» What to produce
Type out every entry again, character for character.

» Extracted entries
[Start of section]
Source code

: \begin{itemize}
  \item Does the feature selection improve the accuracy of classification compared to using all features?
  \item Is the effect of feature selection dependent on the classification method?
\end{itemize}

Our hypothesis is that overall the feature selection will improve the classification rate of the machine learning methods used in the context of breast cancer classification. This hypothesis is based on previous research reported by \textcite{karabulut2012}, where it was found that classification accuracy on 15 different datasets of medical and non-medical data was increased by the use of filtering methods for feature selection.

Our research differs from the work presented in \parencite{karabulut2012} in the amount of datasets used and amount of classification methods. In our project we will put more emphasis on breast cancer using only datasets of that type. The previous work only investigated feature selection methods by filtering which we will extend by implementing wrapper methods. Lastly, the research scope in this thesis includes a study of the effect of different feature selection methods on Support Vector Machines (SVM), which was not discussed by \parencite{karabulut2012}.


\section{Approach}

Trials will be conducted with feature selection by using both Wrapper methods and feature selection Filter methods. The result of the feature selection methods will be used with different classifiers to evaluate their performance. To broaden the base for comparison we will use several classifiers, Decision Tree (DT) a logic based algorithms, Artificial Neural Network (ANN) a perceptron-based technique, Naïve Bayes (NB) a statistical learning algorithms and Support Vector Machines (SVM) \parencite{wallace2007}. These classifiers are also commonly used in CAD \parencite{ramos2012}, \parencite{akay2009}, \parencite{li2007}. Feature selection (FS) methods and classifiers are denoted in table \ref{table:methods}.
[End of section]
» Task output
Source code

: \begin{itemize}
  \item Does the feature selection improve the accuracy of classification compared to using all features?
  \item Is the effect of feature selection dependent on the classification method?
\end{itemize}

Our hypothesis is that overall the feature selection will improve the classification rate of the machine learning methods used in the context of breast cancer classification. This hypothesis is based on previous research reported by \textcite{karabulut2012}, where it was found that classification accuracy on 15 different datasets of medical and non-medical data was increased by the use of filtering methods for feature selection.

Our research differs from the work presented in \parencite{karabulut2012} in the amount of datasets used and amount of classification methods. In our project we will put more emphasis on breast cancer using only datasets of that type. The previous work only investigated feature selection methods by filtering which we will extend by implementing wrapper methods. Lastly, the research scope in this thesis includes a study of the effect of different feature selection methods on Support Vector Machines (SVM), which was not discussed by \parencite{karabulut2012}.


\section{Approach}

Trials will be conducted with feature selection by using both Wrapper methods and feature selection Filter methods. The result of the feature selection methods will be used with different classifiers to evaluate their performance. To broaden the base for comparison we will use several classifiers, Decision Tree (DT) a logic based algorithms, Artificial Neural Network (ANN) a perceptron-based technique, Naïve Bayes (NB) a statistical learning algorithms and Support Vector Machines (SVM) \parencite{wallace2007}. These classifiers are also commonly used in CAD \parencite{ramos2012}, \parencite{akay2009}, \parencite{li2007}. Feature selection (FS) methods and classifiers are denoted in table \ref{table:methods}.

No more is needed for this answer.